Caleb has, to my delight, begun to actually be productive, helpful in the shop, although I walk that balance all the time, of having him help, contribute to the family business versus giving him the limited freedom he can get as a shop kid encumbered by his parents’ “career” choices. He occasionally helps to sign postcards, and I used to be quite careful about who could receive that illegible scrawl, but now that his handwriting has improved, his postcards are sent out into the world with only limited abandon.
Naomi, on the other, is more of a wild card. She both wants to help and doesn’t want to help. It’s not quite like helping in the kitchen where it’s going to be okay if you don’t peel that carrot perfectly, we’re still going to eat it and tell you you’re wonderful. In the shop, though, you cannot just price tag notebooks with whatever numbers you like, or arbitrarily put packing stickers all over someone’s package. While some customers might not mind it, some customers might, and more importantly papa is going to tell you how much each of those stickers costs.

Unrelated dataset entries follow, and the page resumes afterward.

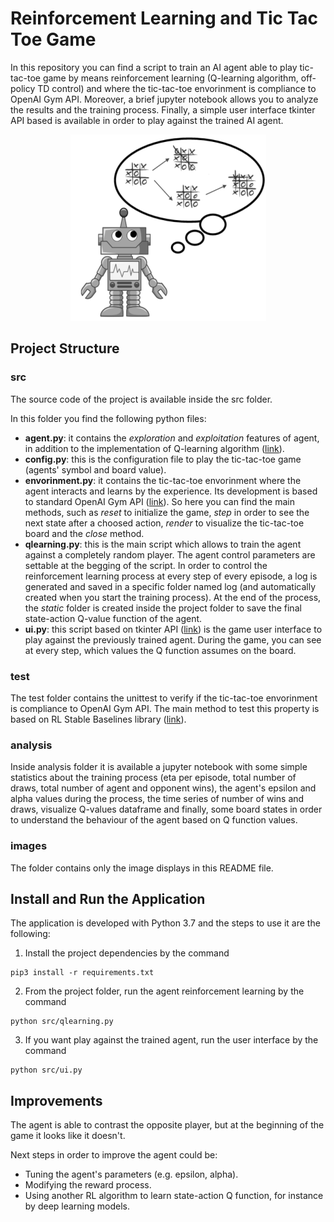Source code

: # Reinforcement Learning and Tic Tac Toe Game

In this repository you can find a script to train an AI agent able to play tic-tac-toe game by means reinforcement learning (Q-learning algorithm, off-policy TD control) and where the tic-tac-toe envorinment is compliance to OpenAI Gym API. Moreover, a brief jupyter notebook allows you to analyze the results and the training process. Finally, a simple user interface tkinter API based is available in order to play against the trained AI agent.

<p align="center">
  <img src="https://github.com/Nick8812/tic-tac-toe-reinforcement-learning/blob/main/images/ai_tic_tac_toe_header.png">
</p>


## Project Structure

### src

The source code of the project is available inside the src folder.

In this folder you find the following python files:
- **agent.py**: it contains the *exploration* and *exploitation* features of agent, in addition to the implementation of Q-learning algorithm ([link](https://en.wikipedia.org/wiki/Q-learning)).
- **config.py**: this is the configuration file to play the tic-tac-toe game (agents' symbol and board value).
- **envorinment.py**: it contains the tic-tac-toe envorinment where the agent interacts and learns by the experience. Its development is based to standard OpenAI Gym API ([link](https://gym.openai.com/)). So here you can find the main methods, such as *reset* to initialize the game, *step* in order to see the next state after a choosed action, *render* to visualize the tic-tac-toe board and the *close* method.
- **qlearning.py**: this is the main script which allows to train the agent against a completely random player. The agent control parameters are settable at the begging of the script. In order to control the reinforcement learning process at every step of every episode, a log is generated and saved in a specific folder named log (and automatically created when you start the training process). At the end of the process, the *static* folder is created inside the project folder to save the final state-action Q-value function of the agent.
- **ui.py**: this script based on tkinter API ([link](https://wiki.python.org/moin/TkInter)) is the game user interface to play against the previously trained agent. During the game, you can see at every step, which values the Q function assumes on the board. 

### test

The test folder contains the unittest to verify if the tic-tac-toe envorinment is compliance to OpenAI Gym API. The main method to test this property is based on RL Stable Baselines library ([link](https://stable-baselines.readthedocs.io/en/master/)).

### analysis

Inside analysis folder it is available a jupyter notebook with some simple statistics about the training process (eta per episode, total number of draws, total number of agent and opponent wins), the agent's epsilon and alpha values during the process, the time series of number of wins and draws, visualize Q-values dataframe and finally, some board states in order to understand the behaviour of the agent based on Q function values.

### images

The folder contains only the image displays in this README file.


## Install and Run the Application

The application is developed with Python 3.7 and the steps to use it are the following:

1. Install the project dependencies by the command
```
pip3 install -r requirements.txt
```

2. From the project folder, run the agent reinforcement learning by the command
```
python src/qlearning.py 
```

3. If you want play against the trained agent, run the user interface by the command
```
python src/ui.py 
```

## Improvements

The agent is able to contrast the opposite player, but at the beginning of the game it looks like it doesn't.

Next steps in order to improve the agent could be: 
- Tuning the agent's parameters (e.g. epsilon, alpha).
- Modifying the reward process.
- Using another RL algorithm to learn state-action Q function, for instance by deep learning models.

But it was a delight. A Sunday spent reorganizing the displays, price gunning, standing in front of tables, getting snacks from Agenda, the cafe around the corner, while we waited for Jon and Caleb to come pick us up.
These are my golden days, and I know they are numbered, so I will take them while I have them. If I should be so lucky as to live to a ripe old age, I know these will be my favourite of the days and years I ever have, these days so golden and bright it hurts, the hours passed in the shop with little feet running around, building forts out of cardboard, pricing overripe squash, walking hand in hand to get a special treat around the corner. I know ahead of me are the years when the kids are off on their own adventures on a Sunday afternoon, or for months or years at a time, but for now, we will read our story books in the front window with our cookies and tea.
Comments
LeeAnn said:
Naomi is so big and tall!
I am sure she loved being first helper, not second helper behind Caleb.